ICE: That is right, he created the sign for the step on the ladder that you are not supposed to step on. But I am sure you hardcore ladder enthusiasts out there already knew that. Now, how are you Mr. Thompson?
Mr. Thompson: I am doing alright. Tell me have you done many of these shows?
ICE: This is the first show ever, but remember I am the host, I ask the questions. Now what made you think about creating this label?
Mr. Thompson: Um, safety, I suppose.
ICE: Safety? That is it?
Mr. Thompson: Well I guess my boss first asked me to make it.
ICE: Would you say that a moron like Alex Richards or a vermin like Hyena would be stupid enough to stand on this step?
Mr. Thompson: Um, I don’t know who those mean are.
ICE: What about Jay Omega and his ego, would that make him think he would still be able to deal with such a warning?
Mr. Thompson: Again, I have no idea who you are talking about.

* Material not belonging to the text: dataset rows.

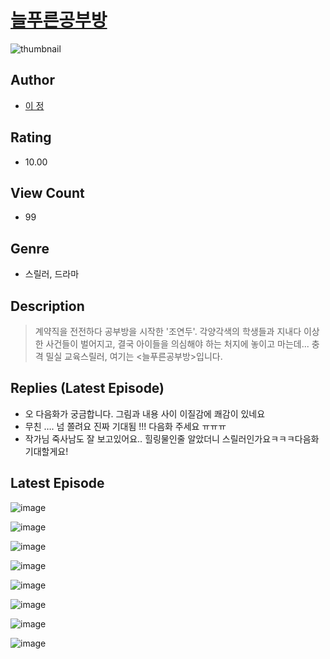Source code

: # [늘푸른공부방](https://comic.naver.com/challenge/list?titleId=810919)
![thumbnail](https://image-comic.pstatic.net/user_contents_data/challenge_comic/2023/05/25/367108/upload_3761413207749899617_480x623.jpeg)

## Author
- [이 정](https://comic.naver.com/artistTitle?id=367108)

## Rating
- 10.00

## View Count
- 99

## Genre
- 스릴러, 드라마

## Description
> 계약직을 전전하다 공부방을 시작한 '조연두'. 각양각색의 학생들과 지내다 이상한 사건들이 벌어지고, 결국 아이들을 의심해야 하는 처지에 놓이고 마는데... 충격 밀실 교육스릴러, 여기는 <늘푸른공부방>입니다.

## Replies (Latest Episode)
- 오 다음화가 궁금합니다. 그림과 내용 사이 이질감에 쾌감이 있네요
- 무친 …. 넘 쫄려요 진짜 기대됨 !!! 다음화 주세요 ㅠㅠㅠ
- 작가님 죽사남도 잘 보고있어요.. 힐링물인줄 알았더니 스릴러인가요ㅋㅋㅋ다음화 기대할게요!

## Latest Episode
![image](https://image-comic.pstatic.net/user_contents_data/challenge_comic/2023/05/25/367108/upload_4049917156890195252.jpeg)

![image](https://image-comic.pstatic.net/user_contents_data/challenge_comic/2023/05/25/367108/upload_4063434552040109153.jpeg)

![image](https://image-comic.pstatic.net/user_contents_data/challenge_comic/2023/05/25/367108/upload_3991095500185088054.jpeg)

![image](https://image-comic.pstatic.net/user_contents_data/challenge_comic/2023/05/25/367108/upload_7291389800575165027.jpeg)

![image](https://image-comic.pstatic.net/user_contents_data/challenge_comic/2023/05/25/367108/upload_7161674907698542385.jpeg)

![image](https://image-comic.pstatic.net/user_contents_data/challenge_comic/2023/05/25/367108/upload_7377231769275413346.jpeg)

![image](https://image-comic.pstatic.net/user_contents_data/challenge_comic/2023/05/25/367108/upload_3617344199212491364.jpeg)

![image](https://image-comic.pstatic.net/user_contents_data/challenge_comic/2023/05/25/367108/upload_3472946231191484472.jpeg)
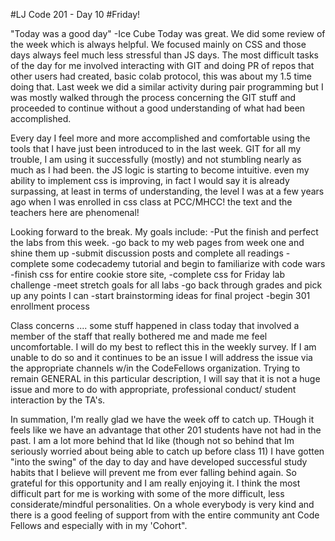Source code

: #LJ Code 201 - Day 10
#Friday!

"Today was a good day" -Ice Cube
Today was great. We did some review of the week which is always helpful. We focused mainly on CSS and those days always feel much less stressful than JS days. The most difficult tasks of the day for me involved interacting with GIT and doing PR of repos that other users had created, basic colab protocol, this was about my 1.5 time doing that. Last week we did a similar activity during pair programming but I was mostly walked through the process concerning the GIT stuff and proceeded to continue without a good understanding of what had been accomplished.

Every day I feel more and more accomplished and comfortable using the tools that I have just been introduced to in the last week. GIT for all my trouble, I am using it successfully (mostly) and not stumbling nearly as much as I had been. the JS logic is starting to become intuitive.
even my ability to implement css is improving, in fact I would say it is already surpassing, at least in terms of understanding, the level I was at a few years ago when I was enrolled in css class at PCC/MHCC! the text and the teachers here are phenomenal!

Looking forward to the break.
My goals include:
-Put the finish and perfect the labs from this week.
-go back to my web pages from week one and shine them up
-submit discussion posts and complete all readings
-complete some codecademy tutorial and begin to familiarize with code wars
-finish css for entire cookie store site,
-complete css for Friday lab challenge
-meet stretch goals for all labs
-go back through grades and pick up any points I can
-start brainstorming ideas for final project
-begin 301 enrollment process

Class concerns
.... some stuff happened in class today that involved a member of the staff that really bothered me and made me feel uncomfortable. I will do my best to reflect this in the weekly survey. If I am unable to do so and it continues to be an issue I will address the issue via the appropriate channels w/in the CodeFellows organization. Trying to remain GENERAL in this particular description, I will say that it is not a huge issue and more to do with appropriate, professional conduct/ student interaction by the TA's.

In summation, I'm really glad we have the week off to catch up. THough it feels like we have an advantage that other 201 students have not had in the past. I am a lot more behind that Id like (though not so behind that Im seriously worried about being able to catch up before class 11) I have gotten "into the swing" of the day to day and have developed successful study habits that I believe will prevent me from ever falling behind again. So grateful for this opportunity and I am really enjoying it. I think the most difficult part for me is working with some of the more difficult, less considerate/mindful personalities.  On a whole everybody is very kind and there is a good feeling of support from with the entire community ant Code Fellows and especially with in my 'Cohort".
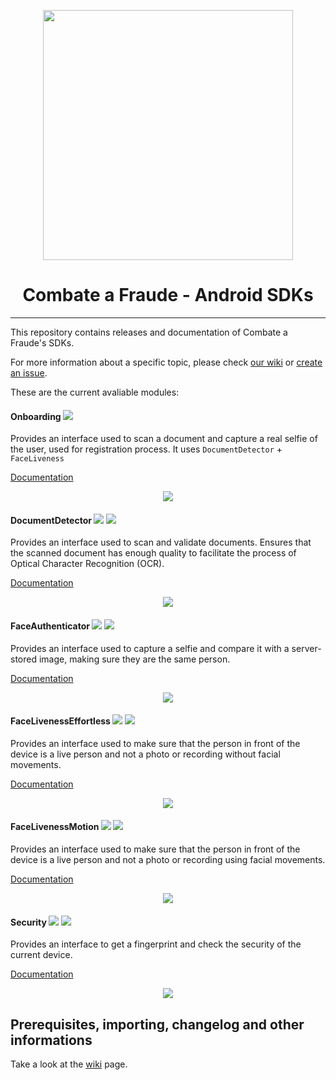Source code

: <div align="center">
  
  [<img width="400px" src="/resources/logo_black.png?raw=true">](https://combateafraude.com)

  # Combate a Fraude - Android SDKs
</div>

<hr>

This repository contains releases and documentation of Combate a Fraude's SDKs.

For more information about a specific topic, please check [our wiki](https://github.com/combateafraude/android-sdk/wiki) or [create an issue](https://github.com/combateafraude/android-sdk/issues).

These are the current avaliable modules:

#### Onboarding [<img src="/resources/android.png">](https://github.com/combateafraude/SDK/wiki/Onboarding#android)

Provides an interface used to scan a document and capture a real selfie of the user, used for registration process. It uses `DocumentDetector` + `FaceLiveness`

[Documentation](https://github.com/combateafraude/SDK/wiki/Onboarding)

<div align="center">
    <img src="/resources/Onboarding.gif">
</div>

#### DocumentDetector [<img src="/resources/android.png">](https://github.com/combateafraude/SDK/wiki/DocumentDetector#android) [<img src="/resources/apple.png">](https://github.com/combateafraude/SDK/wiki/DocumentDetector#ios)

Provides an interface used to scan and validate documents. Ensures that the scanned document has enough quality to facilitate the process of Optical Character Recognition (OCR).

[Documentation](https://github.com/combateafraude/SDK/wiki/DocumentDetector)

<div align="center">
    <img src="/resources/DocumentDetector.gif">
</div>

#### FaceAuthenticator [<img src="/resources/android.png">](https://github.com/combateafraude/SDK/wiki/FaceAuthenticator#android) [<img src="/resources/apple.png">](https://github.com/combateafraude/SDK/wiki/FaceAuthenticator#ios)

Provides an interface used to capture a selfie and compare it with a server-stored image, making sure they are the same person.

[Documentation](https://github.com/combateafraude/SDK/wiki/FaceAuthenticator)

<div align="center">
    <img src="/resources/FaceAuthenticator.gif">
</div>

#### FaceLivenessEffortless [<img src="/resources/android.png">](https://github.com/combateafraude/SDK/wiki/FaceLivenessEffortless#android) [<img src="/resources/apple.png">](https://github.com/combateafraude/SDK/wiki/FaceLivenessEffortless#ios)

Provides an interface used to make sure that the person in front of the device is a live person and not a photo or recording without facial movements.

[Documentation](https://github.com/combateafraude/SDK/wiki/FaceLivenessEffortless)

<div align="center">
    <img src="/resources/FaceLivenessEffortless.gif">
</div>

#### FaceLivenessMotion [<img src="/resources/android.png">](https://github.com/combateafraude/SDK/wiki/FaceLivenessMotion#android) [<img src="/resources/apple.png">](https://github.com/combateafraude/SDK/wiki/FaceLivenessMotion#ios)

Provides an interface used to make sure that the person in front of the device is a live person and not a photo or recording using facial movements.

[Documentation](https://github.com/combateafraude/SDK/wiki/FaceLivenessMotion)

<div align="center">
    <img src="/resources/FaceLivenessMotion.gif">
</div>

#### Security [<img src="/resources/android.png">](https://github.com/combateafraude/SDK/wiki/Security#android) [<img src="/resources/apple.png">](https://github.com/combateafraude/SDK/wiki/Security#ios)

Provides an interface to get a fingerprint and check the security of the current device.

[Documentation](https://github.com/combateafraude/SDK/wiki/Security)

<div align="center">
    <img src="/resources/Security.gif">
</div>

## Prerequisites, importing, changelog and other informations

Take a look at the [wiki](https://github.com/combateafraude/SDK/wiki) page.
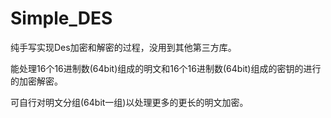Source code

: # Simple_DES

纯手写实现Des加密和解密的过程，没用到其他第三方库。

能处理16个16进制数(64bit)组成的明文和16个16进制数(64bit)组成的密钥的进行的加密解密。

可自行对明文分组(64bit一组)以处理更多的更长的明文加密。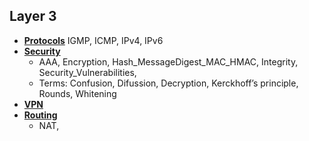 ## Layer 3
- **[Protocols](Protocols)** IGMP, ICMP, IPv4, IPv6
- **[Security](Security)**
  - AAA, Encryption, Hash_MessageDigest_MAC_HMAC, Integrity, Security_Vulnerabilities,
  - Terms: Confusion, Difussion, Decryption, Kerckhoff’s principle, Rounds, Whitening
- **[VPN](VPN)**
- **[Routing](Routing)**
  - NAT, 
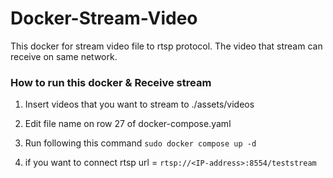 # Docker-Stream-Video
This docker for stream video file to rtsp protocol. The video that stream can receive on same network.

### How to run this docker & Receive stream
1. Insert videos that you want to stream to ./assets/videos

2. Edit file name on row 27 of docker-compose.yaml

3. Run following this command 
`sudo docker compose up -d`

4. if you want to connect rtsp
url = `rtsp://<IP-address>:8554/teststream`
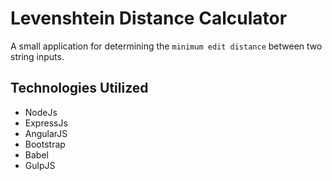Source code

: # Levenshtein Distance Calculator
A small application for determining the `minimum edit distance` between two string inputs.

## Technologies Utilized
* NodeJs
* ExpressJs
* AngularJS
* Bootstrap
* Babel
* GulpJS

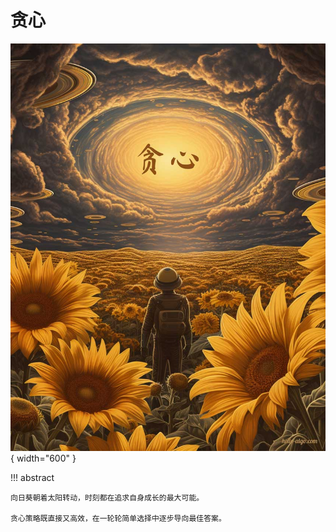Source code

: # 贪心

<div class="center-table" markdown>

![贪心](../assets/covers/chapter_greedy.jpg){ width="600" }

</div>

!!! abstract

    向日葵朝着太阳转动，时刻都在追求自身成长的最大可能。

    贪心策略既直接又高效，在一轮轮简单选择中逐步导向最佳答案。
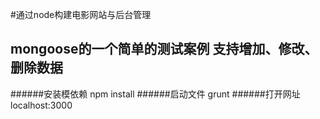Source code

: #通过node构建电影网站与后台管理

mongoose的一个简单的测试案例
支持增加、修改、删除数据
-------------

######安装模依赖
    npm install
######启动文件
    grunt
######打开网址  
    localhost:3000
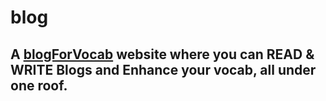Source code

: # blog
## A [blogForVocab](https://blogforvocab.pythonanywhere.com/) website where you can READ & WRITE Blogs and Enhance your vocab, all under one roof.
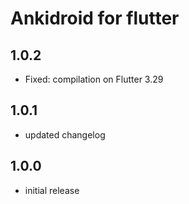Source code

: # Ankidroid for flutter

## 1.0.2

* Fixed: compilation on Flutter 3.29

## 1.0.1

* updated changelog

## 1.0.0

* initial release
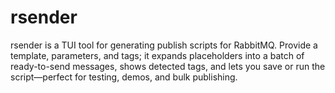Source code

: # rsender
rsender is a TUI tool for generating publish scripts for RabbitMQ. Provide a template, parameters, and tags; it expands placeholders into a batch of ready-to-send messages, shows detected tags, and lets you save or run the script—perfect for testing, demos, and bulk publishing.

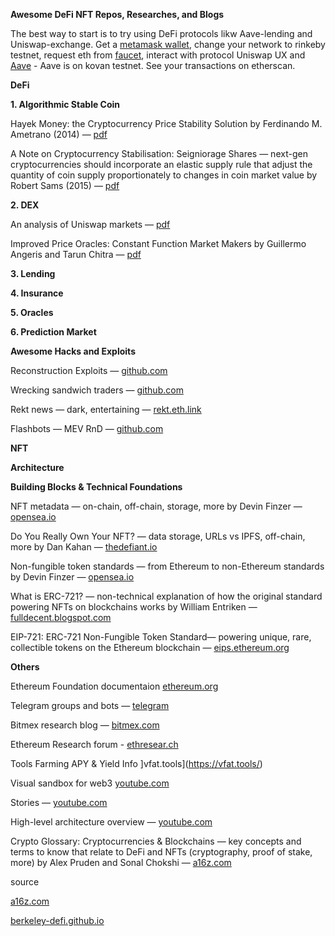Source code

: **Awesome DeFi NFT Repos, Researches, and Blogs**

The best way to start is to try using DeFi protocols likw Aave-lending and Uniswap-exchange. Get a [metamask wallet](https://chrome.google.com/webstore/detail/metamask/nkbihfbeogaeaoehlefnkodbefgpgknn?hl=en), change your network to rinkeby testnet, request eth from [faucet](https://faucet.rinkeby.io/), interact with protocol Uniswap UX and [Aave](https://testnet.aave.com/markets) - Aave is on kovan testnet. See your transactions on etherscan. 

**DeFi**

**1. Algorithmic Stable Coin**

Hayek Money: the Cryptocurrency Price Stability Solution by Ferdinando M. Ametrano (2014) — [pdf](https://poseidon01.ssrn.com/delivery.php?ID=564097067103024122099118084103009066055084000087056003103003087014072109098097114124007057116106052004021004077023014088080097103052022029022002016127092121094066088078062000016126068080094085088011114080004076080072103123098068024105099068023117025&EXT=pdf&INDEX=TRUE)

A Note on Cryptocurrency Stabilisation: Seigniorage Shares — next-gen cryptocurrencies should incorporate an elastic supply rule that adjust the quantity of coin supply proportionately to changes in coin market value by Robert Sams (2015) — [pdf](https://blog.bitmex.com/wp-content/uploads/2018/06/A-Note-on-Cryptocurrency-Stabilisation-Seigniorage-Shares.pdf)

**2. DEX**

An analysis of Uniswap markets — [pdf](https://arxiv.org/pdf/1911.03380.pdf)

Improved Price Oracles: Constant Function Market Makers by Guillermo Angeris and Tarun Chitra — [pdf](https://arxiv.org/pdf/2003.10001.pdf)

**3. Lending**

**4. Insurance**

**5. Oracles**

**6. Prediction Market**

**Awesome Hacks and Exploits**

Reconstruction Exploits — [github.com](https://github.com/ethereumvex)

Wrecking sandwich traders — [github.com](https://github.com/Defi-Cartel/salmonella)

Rekt news — dark, entertaining — [rekt.eth.link](https://rekt.eth.link/)

Flashbots — MEV RnD — [github.com](https://github.com/flashbots) 

**NFT**

**Architecture**

**Building Blocks & Technical Foundations**

NFT metadata — on-chain, off-chain, storage, more by Devin Finzer — [opensea.io](https://opensea.io/blog/guides/non-fungible-tokens/#Non-fungible_token_metadata)

Do You Really Own Your NFT? — data storage, URLs vs IPFS, off-chain, more by Dan Kahan — [thedefiant.io](https://thedefiant.io/do-you-really-own-your-nft-chances-are-you-dont/)

Non-fungible token standards — from Ethereum to non-Ethereum standards by Devin Finzer — [opensea.io](https://opensea.io/blog/guides/non-fungible-tokens/#Non-fungible_token_standards)

What is ERC-721? — non-technical explanation of how the original standard powering NFTs on blockchains works by William Entriken — [fulldecent.blogspot.com](https://fulldecent.blogspot.com/2018/06/nontechnical-what-is-erc-721.html)

EIP-721: ERC-721 Non-Fungible Token Standard— powering unique, rare, collectible tokens on the Ethereum blockchain — [eips.ethereum.org](https://eips.ethereum.org/EIPS/eip-721)

**Others**

Ethereum Foundation documentaion [ethereum.org](https://ethereum.org/en/developers/)

Telegram groups and bots — [telegram](https://t.me/ethfightclub/1386)

Bitmex research blog — [bitmex.com](https://blog.bitmex.com)

Ethereum Research forum - [ethresear.ch](https://ethresear.ch/top/weekly)


Tools
Farming APY & Yield Info ]vfat.tools](https://vfat.tools/)

Visual
sandbox for web3 [youtube.com](https://youtube.com/playlist?list=PLJz1HruEnenCXH7KW7wBCEBnBLOVkiqIi)

Stories — [youtube.com](https://youtube.com/playlist?list=PLaDcID4s1KrqmUMJqLE9p28IyQxPYCf2B)

High-level architecture overview — [youtube.com](https://www.youtube.com/c/Finematics/videos) 


Crypto Glossary: Cryptocurrencies & Blockchains — key concepts and terms to know that relate to DeFi and NFTs (cryptography, proof of stake, more) by Alex Pruden and Sonal Chokshi — [a16z.com](https://a16z.com/2019/11/08/crypto-glossary/)

source

[a16z.com](https://a16z.com/2021/04/02/nfts-readings-resources/)

[berkeley-defi.github.io](https://berkeley-defi.github.io/)



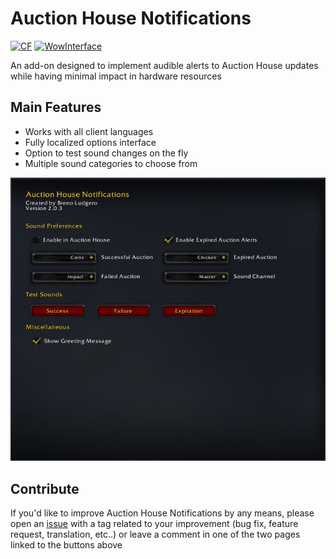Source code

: # Auction House Notifications
[![CF](https://img.shields.io/badge/Download-CurseForge-orange)](https://www.curseforge.com/wow/addons/auction-house-notifications) [![WowInterface](https://img.shields.io/badge/Download-WoWInterface-blue)](https://www.wowinterface.com/downloads/info26587-AuctionHouseNotifications.html)

An add-on designed to implement audible alerts to Auction House updates while having minimal impact in hardware resources

## Main Features
* Works with all client languages
* Fully localized options interface
* Option to test sound changes on the fly
* Multiple sound categories to choose from

![Options Interface](2.0.3%20Interface.jpg)

## Contribute
If you'd like to improve Auction House Notifications by any means, please open an [issue](https://github.com/BrenoLudgero/Auction_House_Notifications/issues "Issues Tab") with a tag related to your improvement (bug fix, feature request, translation, etc..) or leave a comment in one of the two pages linked to the buttons above

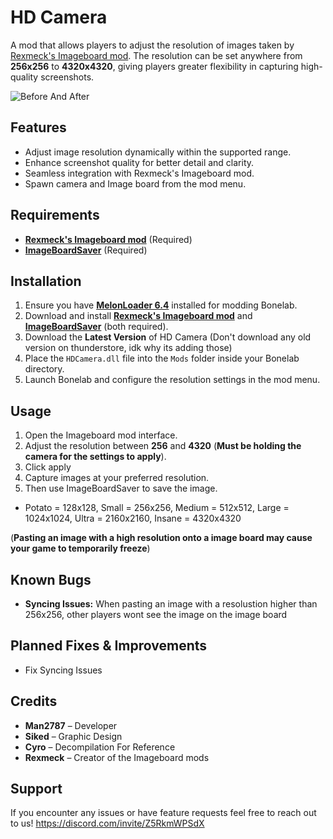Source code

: # HD Camera

A mod that allows players to adjust the resolution of images taken by [Rexmeck's Imageboard mod](https://mod.io/g/bonelab/m/imageboard). The resolution can be set anywhere from **256x256** to **4320x4320**, giving players greater flexibility in capturing high-quality screenshots.

![Before And After](https://github.com/SikedGuy/HD-Camera/blob/main/images/BeforeandAfter.png?raw=true)

## Features
- Adjust image resolution dynamically within the supported range.
- Enhance screenshot quality for better detail and clarity.
- Seamless integration with Rexmeck's Imageboard mod.
- Spawn camera and Image board from the mod menu.

## Requirements
- [**Rexmeck's Imageboard mod**](https://mod.io/g/bonelab/m/imageboard) (Required)
- [**ImageBoardSaver**](https://thunderstore.io/c/bonelab/p/Rexmeck/ImageBoardSaver/) (Required)

## Installation
1. Ensure you have [**MelonLoader 6.4**](https://melonwiki.xyz/#/?id=requirements) installed for modding Bonelab.
2. Download and install [**Rexmeck's Imageboard mod**](https://mod.io/g/bonelab/m/imageboard) and [**ImageBoardSaver**](https://thunderstore.io/c/bonelab/p/Rexmeck/ImageBoardSaver/) (both required).
3. Download the **Latest Version** of HD Camera (Don't download any old version on thunderstore, idk why its adding those)
4. Place the `HDCamera.dll` file into the `Mods` folder inside your Bonelab directory.
5. Launch Bonelab and configure the resolution settings in the mod menu.

## Usage
1. Open the Imageboard mod interface.
2. Adjust the resolution between **256** and **4320** (**Must be holding the camera for the settings to apply**).
3. Click apply
4. Capture images at your preferred resolution.
5. Then use ImageBoardSaver to save the image.
- Potato = 128x128,
Small = 256x256,
Medium = 512x512,
Large = 1024x1024,
Ultra = 2160x2160,
Insane = 4320x4320

(**Pasting an image with a high resolution onto a image board may cause your game to temporarily freeze**)

## Known Bugs
- **Syncing Issues:** When pasting an image with a resolustion higher than 256x256, other players wont see the image on the image board

## Planned Fixes & Improvements
- Fix Syncing Issues

## Credits
- **Man2787** – Developer
- **Siked** – Graphic Design
- **Cyro** – Decompilation For Reference
- **Rexmeck** – Creator of the Imageboard mods

## Support
If you encounter any issues or have feature requests feel free to reach out to us! https://discord.com/invite/Z5RkmWPSdX


<!-- … -->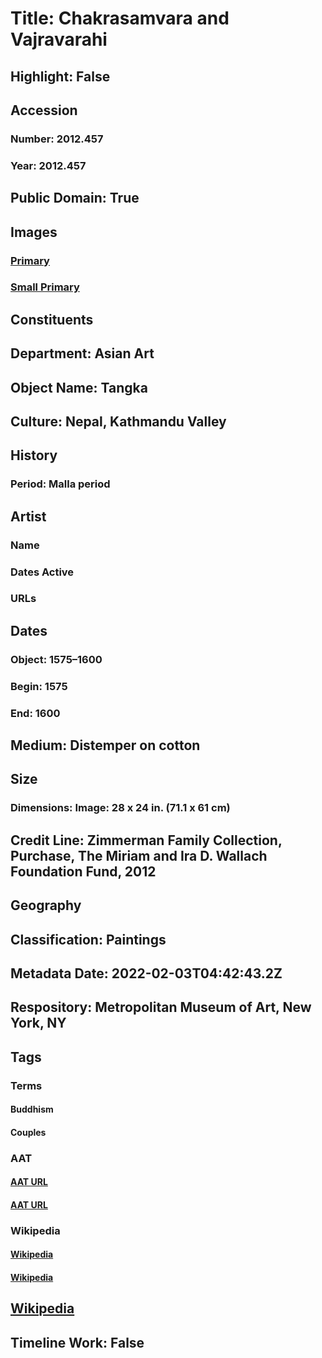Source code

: # Title: Chakrasamvara and Vajravarahi
## Highlight: False
## Accession
### Number: 2012.457
### Year: 2012.457
## Public Domain: True
## Images
### [Primary](https://images.metmuseum.org/CRDImages/as/original/DP284694_edt.jpg)
### [Small Primary](https://images.metmuseum.org/CRDImages/as/web-large/DP284694_edt.jpg)
## Constituents
## Department: Asian Art
## Object Name: Tangka
## Culture: Nepal, Kathmandu Valley
## History
### Period: Malla period
## Artist
### Name
### Dates Active
### URLs
## Dates
### Object: 1575–1600
### Begin: 1575
### End: 1600
## Medium: Distemper on cotton
## Size
### Dimensions: Image: 28 x 24 in. (71.1 x 61 cm)
## Credit Line: Zimmerman Family Collection, Purchase, The Miriam and Ira D. Wallach Foundation Fund, 2012
## Geography
## Classification: Paintings
## Metadata Date: 2022-02-03T04:42:43.2Z
## Respository: Metropolitan Museum of Art, New York, NY
## Tags
### Terms
#### Buddhism
#### Couples
### AAT
#### [AAT URL](http://vocab.getty.edu/page/aat/300073738)
#### [AAT URL](http://vocab.getty.edu/page/aat/300379217)
### Wikipedia
#### [Wikipedia]()
#### [Wikipedia]()
## [Wikipedia](https://www.wikidata.org/wiki/Q78657690)
## Timeline Work: False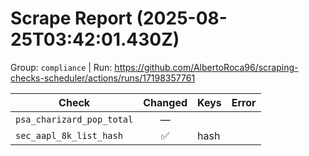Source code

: # Scrape Report (2025-08-25T03:42:01.430Z)

Group: `compliance`  |  Run: https://github.com/AlbertoRoca96/scraping-checks-scheduler/actions/runs/17198357761

| Check | Changed | Keys | Error |
|---|:---:|:--|:--|
| `psa_charizard_pop_total` | — |  |  |
| `sec_aapl_8k_list_hash` | ✅ | hash |  |
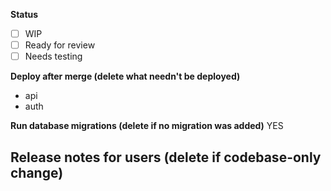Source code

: <!-- FILL OUT THE BELOW FORM OR YOUR PR WILL BE AUTOMATICALLY CLOSED -->
**Status**
- [ ] WIP
- [ ] Ready for review
- [ ] Needs testing

**Deploy after merge (delete what needn't be deployed)**
- api
- auth

**Run database migrations (delete if no migration was added)**
YES

**Release notes for users (delete if codebase-only change)**
-

<!--

If your pull request introduces changes to the user interface on Undefined, please share before and after screenshots of the changes (gifs or videos are encouraged for interaction changes). Please include screenshots of desktop and mobile viewports to ensure that all responsive cases are reviewed.

-->

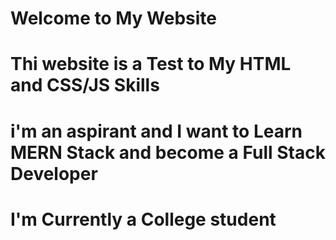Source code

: # Welcome to My Website

# Thi website is a Test to My HTML and CSS/JS Skills
# i'm an aspirant and I want to Learn MERN Stack and become a Full Stack Developer
# I'm Currently a College student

ICE: Well then you for sure won’t know who Johnny Reb or Grayson Pierce is, huh?
Mr. Thompson: Wasn’t one of them a James Bonds?
ICE: Now I lead to believe that you were the expert Mr. Thompson.
Mr. Thompson: Well I can tell you the first sign was made with a red background, but my boss thought that was a little too aggressive.
ICE: That is the inside information you are giving me?
Mr. Thompson: Um, I can give you the exact amount of weight the non-step can handle?
ICE: How the (BEEP) is that going to help?
Mr. Thompson: Um, it is 15 pounds.
ICE: Well at least that tells me Livewire will be able to balance on it.
Mr. Thompson: I can also tell you that I have been unemployed for the last 20 years...and ever since my wife left me I spend most night pantsless and eating cold soup directly from the can.
ICE: Well that sounds like the life of Jay Omega when the cameras turn off, maybe you can teach me.
Mr. Thompson: By the way, can I stay at your place for a while?
ICE: Um, no (BEEP)ing way, but I may have a friend named PJ who could be your roommate for you.
Mr. Thompson: Does he enjoy following good safety rules and living in the past?
ICE: Living in the past? Maybe Johnny Reb would be a better roommate cuz’ he loves living in the past and cuz’ PJ ain’t too good with the safety stuff.
Mr. Thompson: Whatever. For anywhere is better than sleeping in my storage space; the guy living in the unit next to me keeps inviting me over for a box wine and scary movie night.
ICE: Well Mr. Thompson anything else you can tell me about the warning step, or hell, the ladder in general?
Mr. Thompson: Just remember to head the warnings, they aren’t a joke.
ICE: Nicely put Mr. Thompson, I hope my opponents this week since the gold warning strapped across my waist...but I bet they will just fall into the nothing but a joke trap like all the Mac’s and Synn’s have before them.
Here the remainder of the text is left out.